Fitch Associate Director Marina Stefani said in a statement that buoyant fiscal revenue and prudent fiscal policy mean that Cyprus will record a fiscal surplus of 2.7% of GDP in 2018.

''We forecast the fiscal surplus will remain high at 2.4% and 2.2% of GDP in 2019 and 2020, respectively, compared with 3.1% and 2.9% targeted in the 2019 Draft Budgetary Plan''.

Cyprus is expected to record a fiscal surplus of 2.7% of GDP in 2018

Robust economic growth Fitch said will boost fiscal receipts, while previously adopted hiring freeze and collective agreements will likely limit growth in the wage bill.

Fitch explains that Cyprus's gross general government debt (GGGD)/GDP will remain on a firm downward trajectory, despite a one-off expected increase in 2018.

Following the placement into Cyprus Cooperative Bank (CCB) of EUR3.19 billion government bonds (15.5% of GDP) to facilitate the acquisition of part of the state-owned bank by Hellenic Bank (HB), GGGD/GDP is set to increase to 104.4% at end-2018 from 95.7% in 2017. However, Fitch expects large primary surpluses, robust growth and contained nominal effective interest rates will reduce GGGD/GDP to 70% of GDP by 2027.

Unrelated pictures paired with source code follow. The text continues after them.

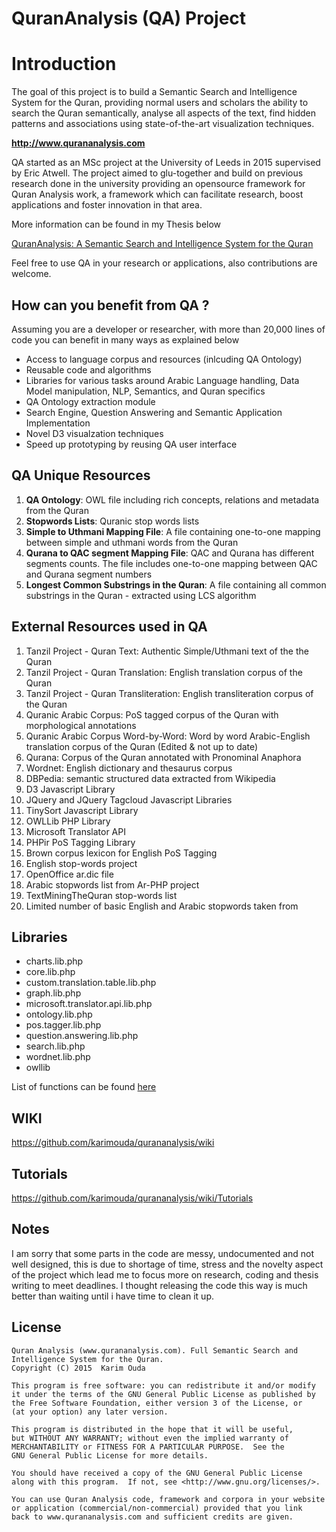 # QuranAnalysis (QA) Project

# Introduction

The goal of this project is to build a Semantic Search and Intelligence System for the Quran, providing normal users and scholars the ability to search the Quran semantically, analyse all aspects of the text, find hidden patterns and associations using state-of-the-art visualization techniques.

**http://www.qurananalysis.com**

QA started as an MSc project at the University of Leeds in 2015 supervised by Eric Atwell. The project aimed to glu-together and build on previous research done in the university providing an opensource framework for Quran Analysis work, a framework which can facilitate research, boost applications and foster innovation in that area.

More information can be found in my Thesis below

[QuranAnalysis: A Semantic Search and Intelligence System for the Quran](https://www.researchgate.net/publication/282648776_QuranAnalysis_A_Semantic_Search_and_Intelligence_System_for_the_Quran)

Feel free to use QA in your research or applications, also contributions are welcome.


## How can you benefit from QA ?


Assuming you are a developer or researcher, with more than 20,000 lines of code you can benefit in many ways as explained below

- Access to language corpus and resources (inlcuding QA Ontology)
- Reusable code and algorithms
- Libraries for various tasks around Arabic Language handling, Data Model manipulation, NLP, Semantics, and Quran specifics
- QA Ontology extraction module
- Search Engine, Question Answering and Semantic Application Implementation
- Novel D3 visualzation techniques
- Speed up prototyping by reusing QA user interface

## QA Unique Resources

1. **QA Ontology**: OWL file including rich concepts, relations and metadata from the Quran
2. **Stopwords Lists**: Quranic stop words lists
3. **Simple to Uthmani Mapping File**: A file containing one-to-one mapping between simple and uthmani words from the Quran
4. **Qurana to QAC segment Mapping File**: QAC and Qurana has different segments counts. The file includes one-to-one mapping between QAC and Qurana segment numbers
5. **Longest Common Substrings in the Quran**: A file containing all common substrings in the Quran - extracted using LCS algorithm

## External Resources used in QA

1. Tanzil Project - Quran Text: Authentic Simple/Uthmani text of the the Quran 
2. Tanzil Project - Quran Translation: English translation corpus of the Quran 
3. Tanzil Project - Quran Transliteration: English transliteration corpus of the Quran 
4. Quranic Arabic Corpus: PoS tagged corpus of the Quran with morphological annotations 
5. Quranic Arabic Corpus Word-by-Word: Word by word Arabic-English translation corpus of the Quran (Edited & not up to date)
6. Qurana: Corpus of the Quran annotated with Pronominal Anaphora
7. Wordnet: English dictionary and thesaurus corpus 
8. DBPedia: semantic structured data extracted from Wikipedia 
9. D3 Javascript Library 
10. JQuery and JQuery Tagcloud Javascript Libraries
11. TinySort Javascript Library
12. OWLLib PHP Library 
13. Microsoft Translator API 
14. PHPir PoS Tagging Library 
15. Brown corpus lexicon for English PoS Tagging 
16. English stop-words project 
17. OpenOffice ar.dic file 
18. Arabic stopwords list from Ar-PHP project
19. TextMiningTheQuran stop-words list
20. Limited number of basic English and Arabic stopwords taken from


## Libraries
* charts.lib.php
* core.lib.php
* custom.translation.table.lib.php
* graph.lib.php
* microsoft.translator.api.lib.php
* ontology.lib.php
* pos.tagger.lib.php
* question.answering.lib.php
* search.lib.php
* wordnet.lib.php
* owllib

List of functions can be found [here](https://github.com/karimouda/qurananalysis/wiki/Libraries-&-Functions)


## WIKI

https://github.com/karimouda/qurananalysis/wiki

## Tutorials

https://github.com/karimouda/qurananalysis/wiki/Tutorials

## Notes

I am sorry that some parts in the code are messy, undocumented and not well designed, this is due to shortage of time, stress and the novelty aspect of the project which lead me to focus more on research, coding and thesis writing to meet deadlines. I thought releasing the code this way is much better than waiting until i have time to clean it up.

## License

    Quran Analysis (www.qurananalysis.com). Full Semantic Search and Intelligence System for the Quran.
    Copyright (C) 2015  Karim Ouda

    This program is free software: you can redistribute it and/or modify
    it under the terms of the GNU General Public License as published by
    the Free Software Foundation, either version 3 of the License, or
    (at your option) any later version.

    This program is distributed in the hope that it will be useful,
    but WITHOUT ANY WARRANTY; without even the implied warranty of
    MERCHANTABILITY or FITNESS FOR A PARTICULAR PURPOSE.  See the
    GNU General Public License for more details.

    You should have received a copy of the GNU General Public License
    along with this program.  If not, see <http://www.gnu.org/licenses/>.

    You can use Quran Analysis code, framework and corpora in your website
    or application (commercial/non-commercial) provided that you link
    back to www.qurananalysis.com and sufficient credits are given.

The ratio of non-performing exposures (NPEs) to total loans decreased to 40.3% in the first quarter of 2018, from 44% in 2017, partly supported by the announced securitisation by Bank of Cyprus (BoC) of EUR2.7 billion gross NPEs, which is still subject to regulatory approval by the European Central Bank. ''The acquisition by Hellenic Bank of CCB's good assets and the subsequent transfer into a run-off entity of CCB's EUR5.7 billion NPEs portfolio are estimated to have led to a further decrease in NPEs to 30% in September 2018''.

Fitch highlighted that this will support a substantial decrease in contingent liabilities stemming from the banking sector, although these remain large.

According to Fitch analysts the government has taken further decisive steps to address legacy issues within the banking sector. Key legislative amendments aimed at facilitating NPEs securitisation and sales of loans, and strengthening foreclosure and insolvency toolkits were adopted by the parliament in July.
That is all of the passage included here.